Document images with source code
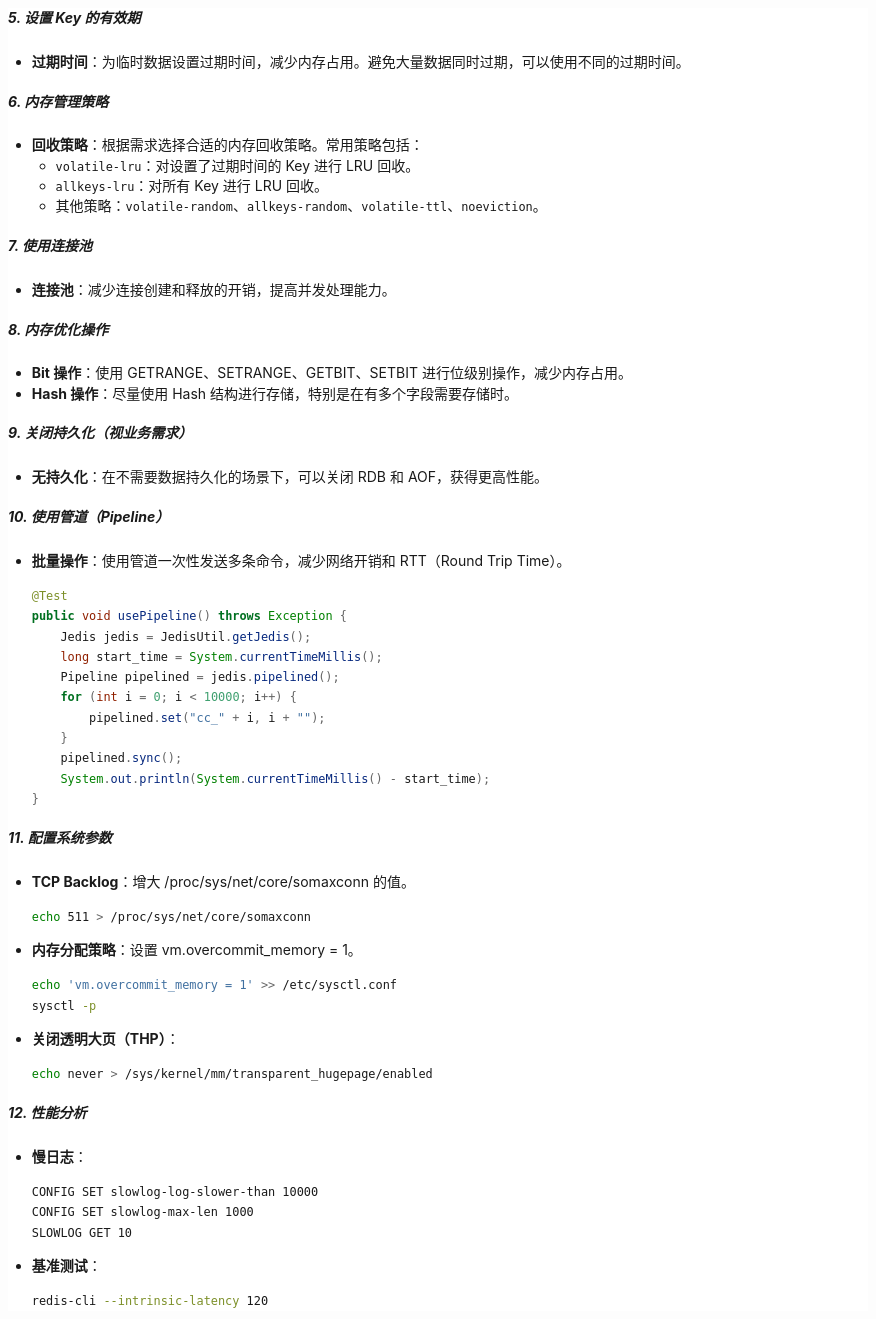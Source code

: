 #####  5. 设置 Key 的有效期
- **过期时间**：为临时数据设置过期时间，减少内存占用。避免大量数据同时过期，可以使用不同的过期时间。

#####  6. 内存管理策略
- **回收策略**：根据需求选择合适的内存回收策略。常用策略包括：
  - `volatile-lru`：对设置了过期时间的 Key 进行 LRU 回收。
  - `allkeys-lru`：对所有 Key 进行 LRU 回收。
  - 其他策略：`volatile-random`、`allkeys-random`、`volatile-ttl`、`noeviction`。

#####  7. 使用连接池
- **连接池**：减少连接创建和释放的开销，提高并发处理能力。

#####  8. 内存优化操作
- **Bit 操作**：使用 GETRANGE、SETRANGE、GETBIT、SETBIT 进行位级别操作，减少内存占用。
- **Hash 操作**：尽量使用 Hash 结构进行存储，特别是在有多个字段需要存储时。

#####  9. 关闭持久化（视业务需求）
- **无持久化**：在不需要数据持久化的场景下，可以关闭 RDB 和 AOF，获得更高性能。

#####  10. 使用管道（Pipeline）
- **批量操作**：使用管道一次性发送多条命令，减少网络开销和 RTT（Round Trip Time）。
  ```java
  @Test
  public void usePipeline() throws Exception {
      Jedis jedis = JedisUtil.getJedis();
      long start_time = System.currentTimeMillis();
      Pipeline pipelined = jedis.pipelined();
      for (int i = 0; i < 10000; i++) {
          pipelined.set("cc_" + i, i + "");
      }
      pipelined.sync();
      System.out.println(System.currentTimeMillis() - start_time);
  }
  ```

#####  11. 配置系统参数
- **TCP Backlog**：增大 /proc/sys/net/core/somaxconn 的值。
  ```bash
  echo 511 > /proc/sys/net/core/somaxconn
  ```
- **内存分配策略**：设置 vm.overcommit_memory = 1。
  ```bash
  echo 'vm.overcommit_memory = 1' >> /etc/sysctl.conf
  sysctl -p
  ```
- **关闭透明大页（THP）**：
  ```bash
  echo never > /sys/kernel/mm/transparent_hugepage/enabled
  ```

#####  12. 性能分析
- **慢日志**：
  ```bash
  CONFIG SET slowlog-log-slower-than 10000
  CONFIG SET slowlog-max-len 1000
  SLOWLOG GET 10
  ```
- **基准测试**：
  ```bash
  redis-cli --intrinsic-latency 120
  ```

* * *

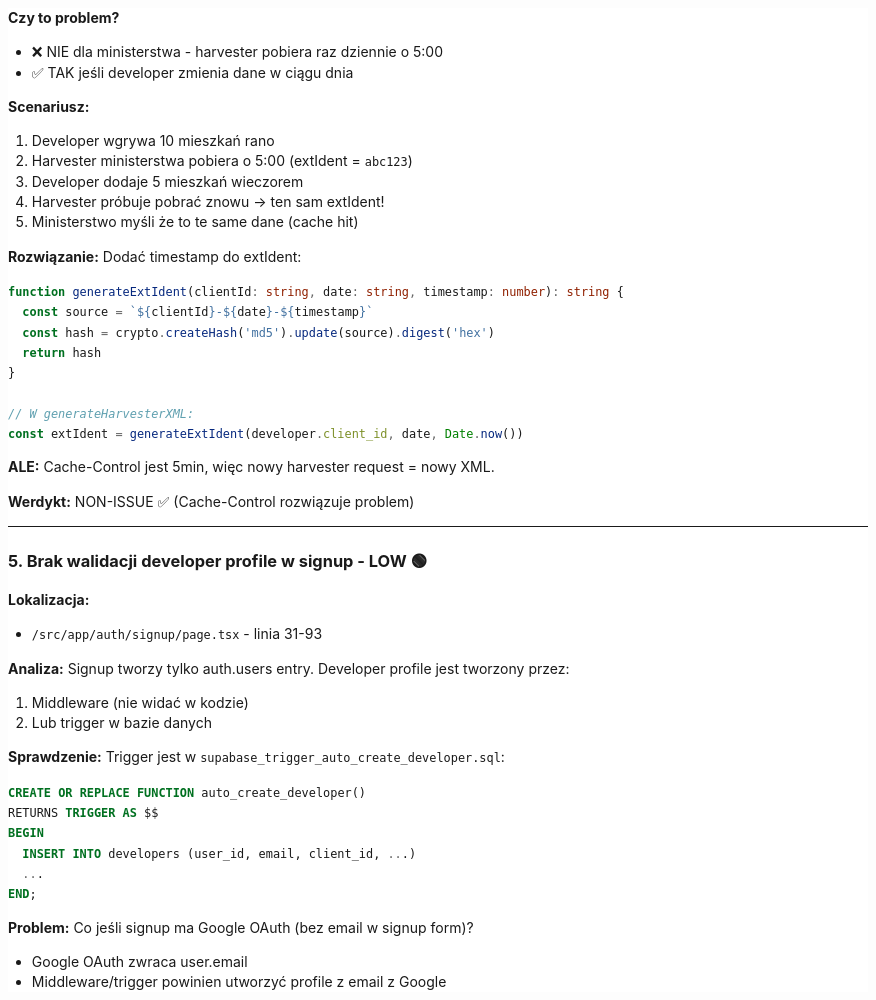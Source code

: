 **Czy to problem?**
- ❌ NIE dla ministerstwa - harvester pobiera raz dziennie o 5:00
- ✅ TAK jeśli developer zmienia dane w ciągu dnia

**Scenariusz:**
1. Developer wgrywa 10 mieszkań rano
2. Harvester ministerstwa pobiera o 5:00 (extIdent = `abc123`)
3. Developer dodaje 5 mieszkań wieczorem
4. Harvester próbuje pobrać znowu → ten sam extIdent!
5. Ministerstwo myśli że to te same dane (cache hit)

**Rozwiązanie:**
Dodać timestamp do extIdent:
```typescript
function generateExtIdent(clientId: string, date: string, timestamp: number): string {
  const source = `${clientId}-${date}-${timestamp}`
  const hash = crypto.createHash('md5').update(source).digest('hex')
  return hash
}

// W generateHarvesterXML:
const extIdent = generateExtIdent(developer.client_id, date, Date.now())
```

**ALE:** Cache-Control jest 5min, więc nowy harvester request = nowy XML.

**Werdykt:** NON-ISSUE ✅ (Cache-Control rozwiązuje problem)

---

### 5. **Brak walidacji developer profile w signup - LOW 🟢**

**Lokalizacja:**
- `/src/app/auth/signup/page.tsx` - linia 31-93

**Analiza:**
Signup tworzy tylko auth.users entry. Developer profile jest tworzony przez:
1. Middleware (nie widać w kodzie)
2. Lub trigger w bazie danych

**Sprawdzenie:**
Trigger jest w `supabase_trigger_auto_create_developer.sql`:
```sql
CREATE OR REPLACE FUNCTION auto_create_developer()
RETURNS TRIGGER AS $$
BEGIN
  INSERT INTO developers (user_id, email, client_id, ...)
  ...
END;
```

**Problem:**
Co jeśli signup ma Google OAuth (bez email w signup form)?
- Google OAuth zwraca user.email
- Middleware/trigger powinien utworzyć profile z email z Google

#### TASK INSTRUCTIONS
Scan the lines above for "Co jeśli signup" and for "- Middleware/trigger powinien". Repeat exactly the line holding each of them and every line in between.

#### SOLUTION FOR THIS EXERCISE
Co jeśli signup ma Google OAuth (bez email w signup form)?
- Google OAuth zwraca user.email
- Middleware/trigger powinien utworzyć profile z email z Google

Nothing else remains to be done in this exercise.